Each clinic may well have its own protocol for the investigation of couples in whom no problem has been identified, and even after extensive investigation no problem is found in 30%.

Tubal patency

Tubal damage is estimated to account for 14% of infertility in women.5If the test has not been performed in primary care, a test for chlamydia will be performed before using instruments that may induce a chlamydial salpingitis.

  • A hysterosalpingogram (HSG) is recommended by NICE for women who are not known to have had pelvic inflammatory disease, ectopic pregnancy or endometriosis. The test is reliable and less invasive than laparoscopy. This test is more useful than laparoscopy at demonstrating the cavity of the uterus that may be distorted by fibroids or septate. However, this test merely demonstrates the patency of one or both tubes whilst what really matters is the function of fine cilia within the tubes.
    • The procedure does not require general anaesthesia although some sedation may be used as it can be uncomfortable.
    • With the patient in the lithotomy position a Vulsellum forceps is attached to the cervix and the tip of a syringe is pushed into the cervix.
    • A radio-opaque medium is injected and the picture viewed on x-ray screening.
    • If there is no occlusion then little pressure should be required to inject the contrast material and screening should show free spill of medium from both tubes.
    • If it is available, hystero-salpingo-contrast-ultrasonography may be used.
  • Laparoscopy is recommended by NICE if there are known problem such as PID, endometriosis or previous ectopic pregnancy.
    • Laparoscopy is usually performed under general anaesthetic.
    • The abdomen in insufflated with carbon dioxide and a trocar is inserted through an incision in the lower curve of the umbilicus.
    • Under direct vision a smaller trocar is inserted through the lower abdomen and this allows forceps to be introduced to move the pelvic organs to inspect them.
    • Simple inspection is the first task. The surgeon checks if the pelvic organs look normal. He looks for endometriosis and sign of inflammation and adhesions. Do the ovaries look normal and active or is there the shiny sclerocystic appearance of polycystic ovary disease? The pelvic organs should be freely mobile.
    • Another operator injects a blue dye into the cervix and he sees if there is free spill of dye from both fallopian tubes.
    • Through the lower abdominal portal it is possible to introduce scissors or diathermy to cut any minor adhesions that may be found.
    In a study of 256 infertile women who underwent tubal patency tests by laparoscopy and dye, the tubes were classified as normal, patent with macroscopic tubal adhesions, patent with one tortuosity, and patent with multiple tortuosities. Only in the last group did the procedure seem to have any effect on outcome with 66% pregnant within a year and 81% pregnant within 2 years.6
  • Post coital tests: NICE recommend that the test has no predictive value and so should not be offered.
Management

See Subfertility treatment article.

General care

  • The couple need support and reassurance.

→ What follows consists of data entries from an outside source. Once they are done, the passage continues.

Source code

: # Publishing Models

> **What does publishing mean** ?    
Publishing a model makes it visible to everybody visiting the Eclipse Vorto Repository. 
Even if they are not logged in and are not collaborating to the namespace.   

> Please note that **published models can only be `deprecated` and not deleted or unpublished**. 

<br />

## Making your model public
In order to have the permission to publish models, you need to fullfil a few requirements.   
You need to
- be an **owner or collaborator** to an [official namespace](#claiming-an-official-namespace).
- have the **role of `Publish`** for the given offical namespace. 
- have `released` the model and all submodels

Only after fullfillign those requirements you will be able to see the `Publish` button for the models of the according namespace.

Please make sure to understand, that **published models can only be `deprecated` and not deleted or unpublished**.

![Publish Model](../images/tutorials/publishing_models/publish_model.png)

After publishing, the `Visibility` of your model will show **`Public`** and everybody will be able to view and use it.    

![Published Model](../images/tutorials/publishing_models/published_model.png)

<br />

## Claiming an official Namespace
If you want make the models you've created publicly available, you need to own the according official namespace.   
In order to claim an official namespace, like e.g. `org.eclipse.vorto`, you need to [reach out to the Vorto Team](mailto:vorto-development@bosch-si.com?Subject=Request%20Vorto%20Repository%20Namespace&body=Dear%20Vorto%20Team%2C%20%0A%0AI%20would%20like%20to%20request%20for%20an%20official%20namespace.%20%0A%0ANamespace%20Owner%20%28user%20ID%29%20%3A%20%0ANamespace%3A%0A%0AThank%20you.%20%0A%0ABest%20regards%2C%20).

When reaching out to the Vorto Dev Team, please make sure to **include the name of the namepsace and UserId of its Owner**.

It can be a very difficult time for them, especially if there is pressure from parents or in-laws, that may be more prominent in some cultures, but can occur in all.
  • Ovulation predictor kits should be discouraged. Not only do they appear to be ineffective, but making love should be a spontaneous and amorous act, not dictated by a calendar or a kit.
  • Pregnancy probably will occur even without intervention but they must not feel neglected or that nothing can be done. There are many stories of couples who conceive after giving up hope.
  • There can also be considerable feeling of guilt or lack of worth.
    • Perhaps she should not have deferred the family to further her career.
    • Perhaps some injudicious act in their youth has cost their fertility.
    • There may be guilt about a previous TOP.
    • Others can have babies, why can't they?
Further management

By now it is possible to assess:

  • If the man appears to be making sperm of satisfactory quality
  • If the woman is ovulating
  • If the fallopian tubes are patent

If everything appears normal the couple should be encouraged to continue to try. A positive attitude is important. Where conventional medicine offers no help patients are often tempted by alternative therapies but what little evidence there is suggests that they are of no benefit and as they have not been properly tested they may even be teratogenic.
If problems have been found then the treatment of subfertility approaches the various options available.

Anovulatory subfertility

  • Clomiphene: Clomiphene citrate (CC) is the best initial treatment for the majority of women with anovulatory problems.7 Treatment should be limited to the minimum effective dose (50-100 mg for first 5 days of the cycle) and to no more than six ovulatory cycles. Failure to conceive after successful CC-induced ovulation is indication for further evaluation to exclude other contributing causes of infertility. The principle side-effect of CC is multiple pregnancy, which occurs in <10%.
  • Surgical therapy with laparoscopic ovarian 'drilling' (LOD): This may avoid or reduce the need for gonadotrophins, or improve their usefulness. The procedure can be done on an outpatient basis with less trauma and fewer postoperative adhesions than with traditional surgical approaches e.g. wedge resection.
    A Cochrane review found no evidence of a difference in the live birth rate and miscarriage rate in women with clomiphene-resistant PCOS undergoing LOD compared to gonadotrophin treatment.8 There was a reduction in multiple pregnancy rates for women having LOD. However, there are concerns about long-term effects of LOD on ovarian function.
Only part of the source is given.